[cuda] GGUF Q6_K real packed INT6 (W6A8 dp4a) + GGUF CI export by Gasoonjia · Pull Request #20229 · pytorch/executorch

Gasoonjia · 2026-06-12T04:49:56Z

Add a genuine 6-bit packed weight path for GGUF Q6_K on the CUDA backend, parallel to the int4/int8 plain_mm paths:

int6_plain_mm CUDA shim (W6A8 dp4a; ql/qh planes; spread2; -32 symmetric offset)
CudaPackedInt6Tensor (ql/qh + per-group bf16 scale; symmetric, no zero tensor)
int6_dispatch: F.linear routing (M<=4 -> executorch_cuda::int6_plain_mm op, M>4 -> dequant)
backend fallback-kernel + custom_ops_to_c_shims registration; CMake build
route GGUF Q6_K -> CudaPackedInt6Tensor (gguf_loader, pack_cuda, dequantize_weight)
tests: int6 gtest, test_int6_dispatch.py, pack round-trip; fix stale int4/int6 type asserts

CI (export_model_artifact.sh, gemma4_31b): download the Q4_K_M GGUF from unsloth/gemma-4-31B-it-GGUF (tokenizer from unsloth/gemma-4-31B-it) and run the inference sanity check + export via the GGUF loader (--gguf) instead of the prequantized HF checkpoint.

prompt(p)	prefill tok/s	decode tok/s
p=2043, d =128	2280.1	46.73

…decode Coalesce int4 W4A8 decode-matvec scale/zero loads by baking the [N, n_groups] layout into the weight constant at pack time. Introduces CudaCoalescedInt4Tensor (an ExecuTorch-internal subclass) that owns the [n_groups, N] -> [N, n_groups] transpose, registers the int4_plain_mm dispatch on it by type, and adds the coalesced dp4a matvec kernel that reads scale/zero row-for-row with qdata (single coalesced load vs 32 stride-N cache lines). ~29.2 -> 37.4 tok/s on gemma group_size=32. Rebased onto main; INT8 dp4a decode op and the floor_div pass from this branch landed separately and now live in quantize_op_dispatch/.

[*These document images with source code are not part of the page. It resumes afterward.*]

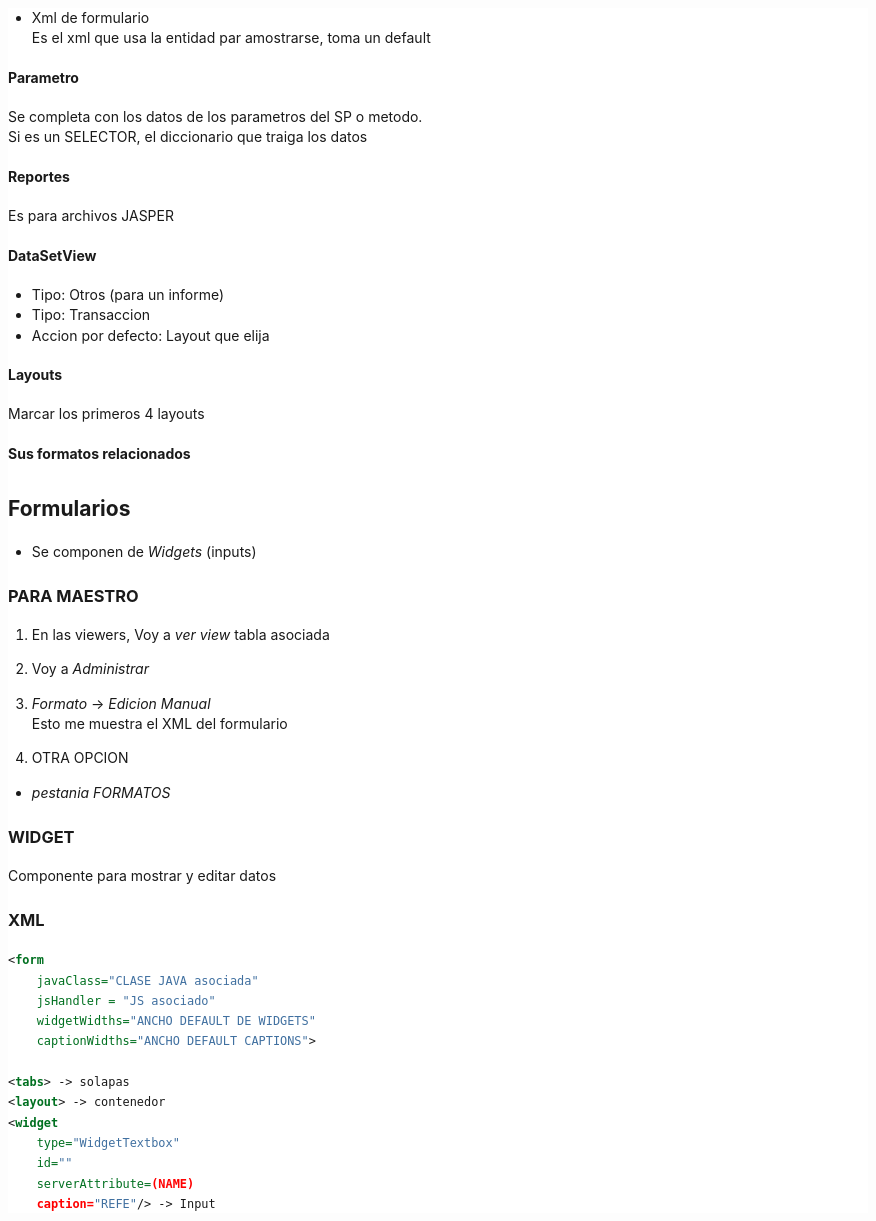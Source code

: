 - Xml de formulario  
    Es el xml que usa la entidad par amostrarse, toma un default

#### **Parametro**  

Se completa con los datos de los parametros del SP o metodo.  
Si es un SELECTOR, el diccionario que traiga los datos

#### **Reportes**  
Es para archivos JASPER  

#### **DataSetView**  
- Tipo: Otros (para un informe)  
- Tipo: Transaccion  
- Accion por defecto: Layout que elija 

#### **Layouts**  

Marcar los primeros 4 layouts

#### __Sus formatos relacionados__

## Formularios  
- Se componen de _Widgets_ (inputs)

### PARA MAESTRO
1. En las viewers, Voy a _ver view_ tabla asociada
1. Voy a _Administrar_
1. _Formato_ -> _Edicion Manual_  
Esto me muestra el XML del formulario

1. OTRA OPCION
- _pestania FORMATOS_

### WIDGET  
Componente para mostrar y editar datos

### XML
```xml
<form
    javaClass="CLASE JAVA asociada"
    jsHandler = "JS asociado"
    widgetWidths="ANCHO DEFAULT DE WIDGETS"
    captionWidths="ANCHO DEFAULT CAPTIONS">
    
<tabs> -> solapas
<layout> -> contenedor
<widget 
    type="WidgetTextbox" 
    id="" 
    serverAttribute=(NAME) 
    caption="REFE"/> -> Input
```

…ied) + benchmark rework Summary: At decode (L_q==1) the standard pack-GQA SDPA kernel's grid collapses to CTA = batch * n_kv_heads, which under-occupies the SMs; split-K flash-decoding partitions the KV sequence across many more CTAs to fill the GPU. In ReplaceEdgeOpWithTritonOpPass._pick_sdpa_kernel, route decode to split-K when L_q==1 and L_kv >= 256 (power-of-2 head dim required; prefill and non-pow2 head dims keep the standard kernel). The 256 crossover was measured under CUDA-graph timing (capture+replay, faithful to the deployed --cuda_graph runtime). The earlier 2048 boundary was overfit to a plain (non-cuda-graph) microbenchmark, which charged split-K a ~140us per-call partial-buffer alloc + extra-launch overhead that the graph runtime eliminates; under faithful timing split-K wins ~1.2-20x from L_kv ~= 256 upward. benchmark_sdpa.py reworked: deleted run_sweep and all CSV/sentinel machinery; run_benchmark now compares all six backends (ET-standard, ET-split-K, PyTorch, Flash, Efficient, Math) with the PyTorch correctness check, across several decode configs (gemma D256/CTA16, qwen D256/CTA2, D128/CTA16) over the L_kv range, with a cuda-graph on/off toggle (--mode {cudagraph,plain,both}) timing every backend through a small self-contained cuda-graph primitive; terminal-only output. Each reported cell is the mean+/-std over the last 6 of 10 runs (first 4 discarded as warmup; N_RUNS=10, N_WARMUP=4). Test Plan: Exercised against the repo (PYTHONPATH) since the conda env's installed executorch is stale; a lib reinstall is required for the routing to take effect in a real export. backends/cuda/tests/test_sdpa_splitk_replacement.py - L_kv=128 -> standard; L_kv=256 -> split-K; L_kv=4096 -> split-K; non-pow2 D=96 -> standard. backends/cuda/tests/test_triton_sdpa_splitk.py (14) and backends/cuda/tests/test_triton_sdpa_nan.py (3) pass. 21 tests total. gemma4_31b long-context decode (2401-tok prompt, 256 new tokens, temp 0, --cuda_graph, 10 runs middle-6) with split-K routing: decode 37.91 -> 43.98 tok/s (+16.0%); prefill within noise. python backends/cuda/benchmarks/benchmark_sdpa.py --mode cudagraph (gemma D256/CTA16, mean+/-std us): L_kv=2048 ET-std 102.4+/-0.0 / ET-split-K 24.6+/-0.2 / PyTorch 475.1+/-0.3 / Flash 56.5+/-0.0; L_kv=16384 ET-std 785.5+/-0.0 / ET-split-K 179.8+/-0.1 / PyTorch 3447+/-2.6. Plain-timing mode shows split-K's per-call overhead (the artifact behind the old 2048).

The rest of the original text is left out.